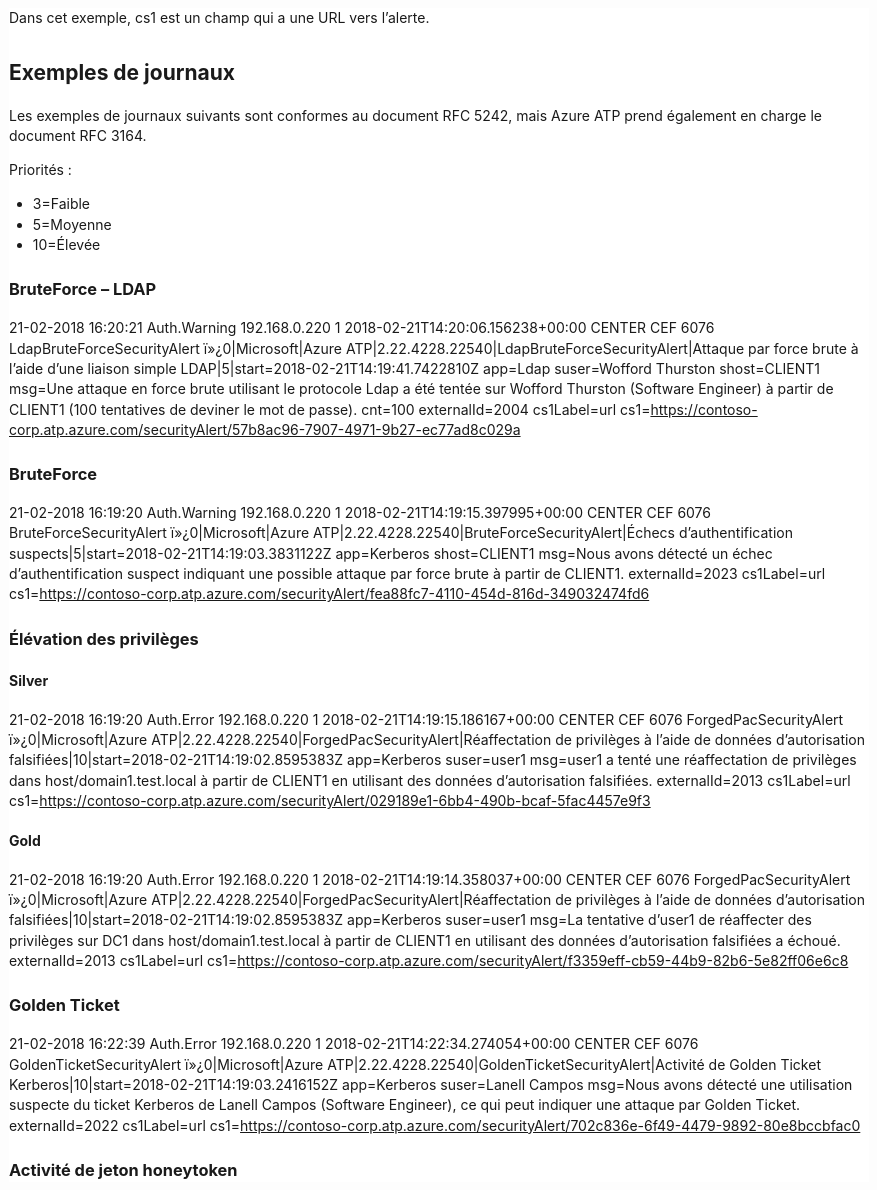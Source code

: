 Dans cet exemple, cs1 est un champ qui a une URL vers l’alerte.

## <a name="sample-logs"></a>Exemples de journaux

Les exemples de journaux suivants sont conformes au document RFC 5242, mais Azure ATP prend également en charge le document RFC 3164.

Priorités :

- 3=Faible
- 5=Moyenne
- 10=Élevée

### <a name="bruteforce--ldap"></a>BruteForce – LDAP
21-02-2018  16:20:21    Auth.Warning    192.168.0.220   1 2018-02-21T14:20:06.156238+00:00 CENTER CEF 6076 LdapBruteForceSecurityAlert ï»¿0|Microsoft|Azure ATP|2.22.4228.22540|LdapBruteForceSecurityAlert|Attaque par force brute à l’aide d’une liaison simple LDAP|5|start=2018-02-21T14:19:41.7422810Z app=Ldap suser=Wofford Thurston shost=CLIENT1 msg=Une attaque en force brute utilisant le protocole Ldap a été tentée sur Wofford Thurston (Software Engineer) à partir de CLIENT1 (100 tentatives de deviner le mot de passe). cnt=100 externalId=2004 cs1Label=url cs1=https://contoso-corp.atp.azure.com/securityAlert/57b8ac96-7907-4971-9b27-ec77ad8c029a


### <a name="bruteforce"></a>BruteForce
21-02-2018  16:19:20    Auth.Warning    192.168.0.220   1 2018-02-21T14:19:15.397995+00:00 CENTER CEF 6076 BruteForceSecurityAlert ï»¿0|Microsoft|Azure ATP|2.22.4228.22540|BruteForceSecurityAlert|Échecs d’authentification suspects|5|start=2018-02-21T14:19:03.3831122Z app=Kerberos shost=CLIENT1 msg=Nous avons détecté un échec d’authentification suspect indiquant une possible attaque par force brute à partir de CLIENT1. externalId=2023 cs1Label=url cs1=https://contoso-corp.atp.azure.com/securityAlert/fea88fc7-4110-454d-816d-349032474fd6
### <a name="privilege-escalation"></a>Élévation des privilèges
#### <a name="silver"></a>Silver
21-02-2018  16:19:20    Auth.Error  192.168.0.220   1 2018-02-21T14:19:15.186167+00:00 CENTER CEF 6076 ForgedPacSecurityAlert ï»¿0|Microsoft|Azure ATP|2.22.4228.22540|ForgedPacSecurityAlert|Réaffectation de privilèges à l’aide de données d’autorisation falsifiées|10|start=2018-02-21T14:19:02.8595383Z app=Kerberos suser=user1 msg=user1 a tenté une réaffectation de privilèges dans host/domain1.test.local à partir de CLIENT1 en utilisant des données d’autorisation falsifiées. externalId=2013 cs1Label=url cs1=https://contoso-corp.atp.azure.com/securityAlert/029189e1-6bb4-490b-bcaf-5fac4457e9f3
#### <a name="gold"></a>Gold
21-02-2018  16:19:20    Auth.Error  192.168.0.220   1 2018-02-21T14:19:14.358037+00:00 CENTER CEF 6076 ForgedPacSecurityAlert ï»¿0|Microsoft|Azure ATP|2.22.4228.22540|ForgedPacSecurityAlert|Réaffectation de privilèges à l’aide de données d’autorisation falsifiées|10|start=2018-02-21T14:19:02.8595383Z app=Kerberos suser=user1 msg=La tentative d’user1 de réaffecter des privilèges sur DC1 dans host/domain1.test.local à partir de CLIENT1 en utilisant des données d’autorisation falsifiées a échoué. externalId=2013 cs1Label=url cs1=https://contoso-corp.atp.azure.com/securityAlert/f3359eff-cb59-44b9-82b6-5e82ff06e6c8
### <a name="golden-ticket"></a>Golden Ticket
21-02-2018  16:22:39    Auth.Error  192.168.0.220   1 2018-02-21T14:22:34.274054+00:00 CENTER CEF 6076 GoldenTicketSecurityAlert ï»¿0|Microsoft|Azure ATP|2.22.4228.22540|GoldenTicketSecurityAlert|Activité de Golden Ticket Kerberos|10|start=2018-02-21T14:19:03.2416152Z app=Kerberos suser=Lanell Campos msg=Nous avons détecté une utilisation suspecte du ticket Kerberos de Lanell Campos (Software Engineer), ce qui peut indiquer une attaque par Golden Ticket. externalId=2022 cs1Label=url cs1=https://contoso-corp.atp.azure.com/securityAlert/702c836e-6f49-4479-9892-80e8bccbfac0
### <a name="honey-token-activity"></a>Activité de jeton honeytoken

*What the task asks*.
Print out the entries once more, unchanged. No pictures.

*Exercise result*.
Source code

: Dans cet exemple, cs1 est un champ qui a une URL vers l’alerte.

## <a name="sample-logs"></a>Exemples de journaux

Les exemples de journaux suivants sont conformes au document RFC 5242, mais Azure ATP prend également en charge le document RFC 3164.

Priorités :

- 3=Faible
- 5=Moyenne
- 10=Élevée

### <a name="bruteforce--ldap"></a>BruteForce – LDAP
21-02-2018  16:20:21    Auth.Warning    192.168.0.220   1 2018-02-21T14:20:06.156238+00:00 CENTER CEF 6076 LdapBruteForceSecurityAlert ï»¿0|Microsoft|Azure ATP|2.22.4228.22540|LdapBruteForceSecurityAlert|Attaque par force brute à l’aide d’une liaison simple LDAP|5|start=2018-02-21T14:19:41.7422810Z app=Ldap suser=Wofford Thurston shost=CLIENT1 msg=Une attaque en force brute utilisant le protocole Ldap a été tentée sur Wofford Thurston (Software Engineer) à partir de CLIENT1 (100 tentatives de deviner le mot de passe). cnt=100 externalId=2004 cs1Label=url cs1=https://contoso-corp.atp.azure.com/securityAlert/57b8ac96-7907-4971-9b27-ec77ad8c029a


### <a name="bruteforce"></a>BruteForce
21-02-2018  16:19:20    Auth.Warning    192.168.0.220   1 2018-02-21T14:19:15.397995+00:00 CENTER CEF 6076 BruteForceSecurityAlert ï»¿0|Microsoft|Azure ATP|2.22.4228.22540|BruteForceSecurityAlert|Échecs d’authentification suspects|5|start=2018-02-21T14:19:03.3831122Z app=Kerberos shost=CLIENT1 msg=Nous avons détecté un échec d’authentification suspect indiquant une possible attaque par force brute à partir de CLIENT1. externalId=2023 cs1Label=url cs1=https://contoso-corp.atp.azure.com/securityAlert/fea88fc7-4110-454d-816d-349032474fd6
### <a name="privilege-escalation"></a>Élévation des privilèges
#### <a name="silver"></a>Silver
21-02-2018  16:19:20    Auth.Error  192.168.0.220   1 2018-02-21T14:19:15.186167+00:00 CENTER CEF 6076 ForgedPacSecurityAlert ï»¿0|Microsoft|Azure ATP|2.22.4228.22540|ForgedPacSecurityAlert|Réaffectation de privilèges à l’aide de données d’autorisation falsifiées|10|start=2018-02-21T14:19:02.8595383Z app=Kerberos suser=user1 msg=user1 a tenté une réaffectation de privilèges dans host/domain1.test.local à partir de CLIENT1 en utilisant des données d’autorisation falsifiées. externalId=2013 cs1Label=url cs1=https://contoso-corp.atp.azure.com/securityAlert/029189e1-6bb4-490b-bcaf-5fac4457e9f3
#### <a name="gold"></a>Gold
21-02-2018  16:19:20    Auth.Error  192.168.0.220   1 2018-02-21T14:19:14.358037+00:00 CENTER CEF 6076 ForgedPacSecurityAlert ï»¿0|Microsoft|Azure ATP|2.22.4228.22540|ForgedPacSecurityAlert|Réaffectation de privilèges à l’aide de données d’autorisation falsifiées|10|start=2018-02-21T14:19:02.8595383Z app=Kerberos suser=user1 msg=La tentative d’user1 de réaffecter des privilèges sur DC1 dans host/domain1.test.local à partir de CLIENT1 en utilisant des données d’autorisation falsifiées a échoué. externalId=2013 cs1Label=url cs1=https://contoso-corp.atp.azure.com/securityAlert/f3359eff-cb59-44b9-82b6-5e82ff06e6c8
### <a name="golden-ticket"></a>Golden Ticket
21-02-2018  16:22:39    Auth.Error  192.168.0.220   1 2018-02-21T14:22:34.274054+00:00 CENTER CEF 6076 GoldenTicketSecurityAlert ï»¿0|Microsoft|Azure ATP|2.22.4228.22540|GoldenTicketSecurityAlert|Activité de Golden Ticket Kerberos|10|start=2018-02-21T14:19:03.2416152Z app=Kerberos suser=Lanell Campos msg=Nous avons détecté une utilisation suspecte du ticket Kerberos de Lanell Campos (Software Engineer), ce qui peut indiquer une attaque par Golden Ticket. externalId=2022 cs1Label=url cs1=https://contoso-corp.atp.azure.com/securityAlert/702c836e-6f49-4479-9892-80e8bccbfac0
### <a name="honey-token-activity"></a>Activité de jeton honeytoken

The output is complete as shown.